Abboud Qanbar(), also known as Abu Haidar, is an Iraqi General. On January 13, 2007, he was appointed by Prime Minister Nouri Maliki as the Iraqi commander for the Baghdad Operations Command, which controlled all Iraqi security forces in Baghdad (sans Iraqi Special Operations Forces) and was charged with securing the capital. His Chief of Staff is Major General Hassan, and his Chief of Plans is Staff Colonel Abd Alamir. He hails from Amarah, a city in Southern Iraq.

Qanbar was a commander in the navy during Saddam Hussein's reign, and took part in the Iran–Iraq War of 1980–88, and the war over Kuwait in 1990-91. In the latter, he commanded a garrison on the Kuwaiti island of Failaka, and was taken prisoner by U.S. Marines.
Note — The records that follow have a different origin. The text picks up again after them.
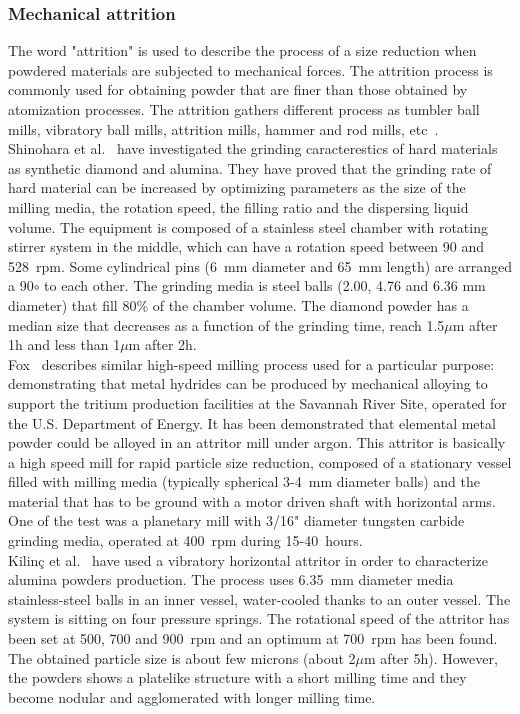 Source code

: \documentclass[../main]{subfiles}
\begin{document}
\subsubsection{Mechanical attrition}

The word "attrition" is used to describe the process of a size reduction when powdered materials are subjected to mechanical forces. The attrition process is commonly used for obtaining powder that are finer than those obtained by atomization processes. The attrition gathers different process as tumbler ball mills, vibratory ball mills, attrition mills, hammer and rod mills, etc~\cite{Kilinc2004InvestigationMilling}.\\
Shinohara et al.~\cite{Shinohara1999FinegrindingCharacteristics} have investigated the grinding caracterestics of hard materials as synthetic diamond and alumina. They have proved that the grinding rate of hard material can be increased by optimizing parameters as the size of the milling media, the rotation speed, the filling ratio and the dispersing liquid volume. The equipment is composed of a stainless steel chamber with rotating  stirrer system in the middle, which can have a rotation speed between 90 and 528~rpm. Some cylindrical pins  (6~mm diameter and 65~mm length) are arranged  a 90$\circ$ to each other. The grinding media is steel balls (2.00, 4.76 and 6.36 mm diameter) that fill 80\% of the chamber volume. The diamond powder has a median size that decreases as a function of the grinding time, reach 1.5$\mu$m after 1h and less than 1$\mu$m after 2h.\\
Fox~\cite{Fox2006SynthesisMetal} describes similar high-speed milling process used for a particular purpose: demonstrating that metal hydrides can be produced by mechanical alloying to support the tritium production facilities at the Savannah River Site, operated for the U.S. Department of Energy. It has been demonstrated that elemental metal powder could be alloyed in an attritor mill under argon. This attritor is basically a high speed mill for rapid particle size reduction, composed of a stationary vessel filled with milling media (typically spherical 3-4~mm diameter balls) and the material that has to be ground with a motor driven shaft with horizontal arms. One of the test was a planetary mill with 3/16" diameter tungsten carbide grinding media, operated at 400~rpm during 15-40~hours.\\
Kilinç et al.~\cite{Kilinc2004InvestigationMilling} have used a vibratory horizontal attritor in order to characterize alumina powders production. The process uses 6.35~mm diameter media stainless-steel balls in an inner vessel, water-cooled thanks to an outer vessel. The system is sitting on four pressure springs. The rotational speed of the attritor has been set at 500, 700 and 900~rpm and an optimum at 700~rpm has been found. The obtained particle size is about few microns (about 2$\mu$m after 5h). However, the powders shows a platelike structure with a short milling time and they become nodular and agglomerated with longer milling time.
\end{document}
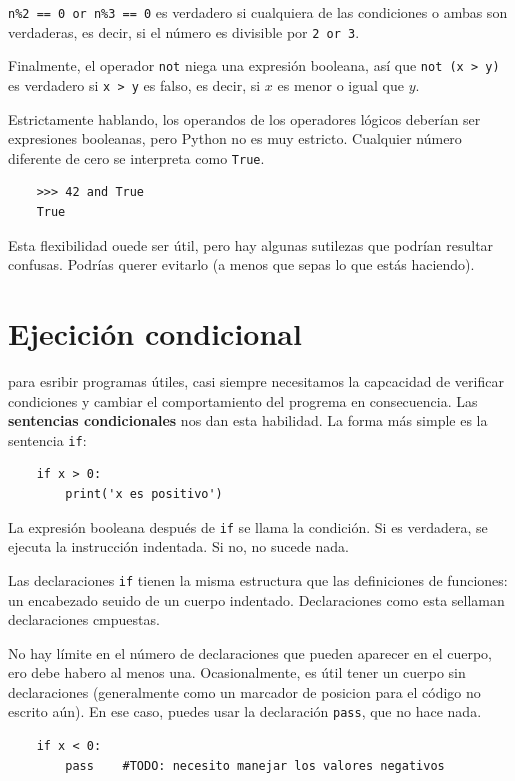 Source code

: \texttt{n\%2 == 0 or n\%3 == 0} es verdadero si cualquiera de las condiciones o ambas son verdaderas, es decir, si el número es divisible por \texttt{2 or 3}.

Finalmente, el operador \texttt{not} niega una expresión booleana, así que \texttt{not (x > y)} es verdadero si \texttt{x > y} es falso, es decir, si $x$ es menor o igual que $y$.

Estrictamente hablando, los operandos de los operadores lógicos deberían ser expresiones booleanas, pero Python no es muy estricto. Cualquier número diferente de cero se interpreta como \texttt{True}.

\begin{lstlisting}
    >>> 42 and True
    True
\end{lstlisting}

Esta flexibilidad ouede ser útil, pero hay algunas sutilezas que podrían resultar confusas. Podrías querer evitarlo (a menos que sepas lo que estás haciendo).

\section{Ejecición condicional}
para esribir programas útiles, casi siempre necesitamos la capcacidad de verificar condiciones y cambiar el comportamiento del progrema en consecuencia. Las \textbf{sentencias condicionales} nos dan esta habilidad. La forma más simple es la sentencia \texttt{if}:

\begin{lstlisting}
    if x > 0:
        print('x es positivo')
\end{lstlisting}

La expresión booleana después de \texttt{if} se llama la condición. Si es verdadera, se ejecuta la instrucción indentada. Si no, no sucede nada.

Las declaraciones \texttt{if} tienen la misma estructura que las definiciones de funciones: un encabezado seuido de un cuerpo indentado. Declaraciones como esta sellaman declaraciones cmpuestas.

No hay límite en el número de declaraciones que pueden aparecer en el cuerpo, ero debe habero al menos una. Ocasionalmente, es útil tener un cuerpo sin declaraciones (generalmente como un marcador de posicion para el código no escrito aún). En ese caso, puedes usar la declaración \texttt{pass}, que no hace nada.

\begin{lstlisting}
    if x < 0:
        pass    #TODO: necesito manejar los valores negativos
\end{lstlisting}

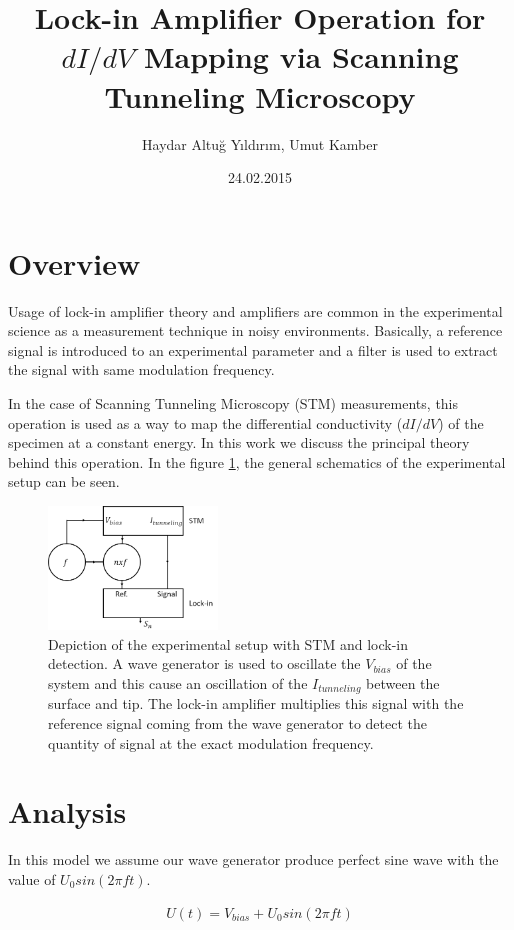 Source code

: \documentclass[10pt,a4paper,notitlepage]{article}
\title{Lock-in Amplifier Operation for $dI/dV$ Mapping via Scanning Tunneling Microscopy\vspace{1cm}}
\author{Haydar Altu\u{g} Y{\i}ld{\i}r{\i}m, Umut Kamber}
\begin{document}
\date{24.02.2015}
\maketitle{}
\tableofcontents
\section{Overview}
Usage of lock-in amplifier theory and amplifiers are common in the
experimental science as a measurement technique in noisy environments. Basically, a
reference signal is introduced to an experimental parameter and a filter is used to
extract the signal with same modulation frequency.

In the case of Scanning Tunneling Microscopy (STM) measurements, this
operation is used as a way to map the differential conductivity ($dI/dV$) of the
specimen at a constant energy. In this work we discuss the principal theory behind
this operation.
In the figure \ref{lockin}, the general schematics of the experimental setup can be seen.

\begin{figure}[!ht]
  \centering
  \includegraphics[width=0.4\textwidth]{images/lockin.png}
  \caption{Depiction of the experimental setup with STM and lock-in detection. A wave generator is
used to oscillate the $V_{bias}$ of the system and this cause an oscillation of the $I_{tunneling}$ between the
surface and tip. The lock-in amplifier multiplies this signal with the reference signal coming from the
wave generator to detect the quantity of signal at the exact modulation frequency.}
  \label{lockin}
\end{figure}

\section{Analysis}

In this model we assume our wave generator produce perfect sine wave with the value of $U_0sin(2 \pi ft)$.

\begin{equation}
\label{signal}
\begin{split}
U(t)=V_{bias}+U_0sin(2 \pi ft)
\end{split}
\end{equation}
\end{document}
He was a brigadier general in the navy during the 1991 Gulf War. After being captured in Failaka, he was briefly transferred to Saudi Arabia before his release. Despite being captured by American forces, Qanbar was later decorated by Saddam for his bravery in defense of the island. After the war, Qanbar was posted in Basra, but was excluded from new commands after he refused to stop the 1991 Shiite uprising.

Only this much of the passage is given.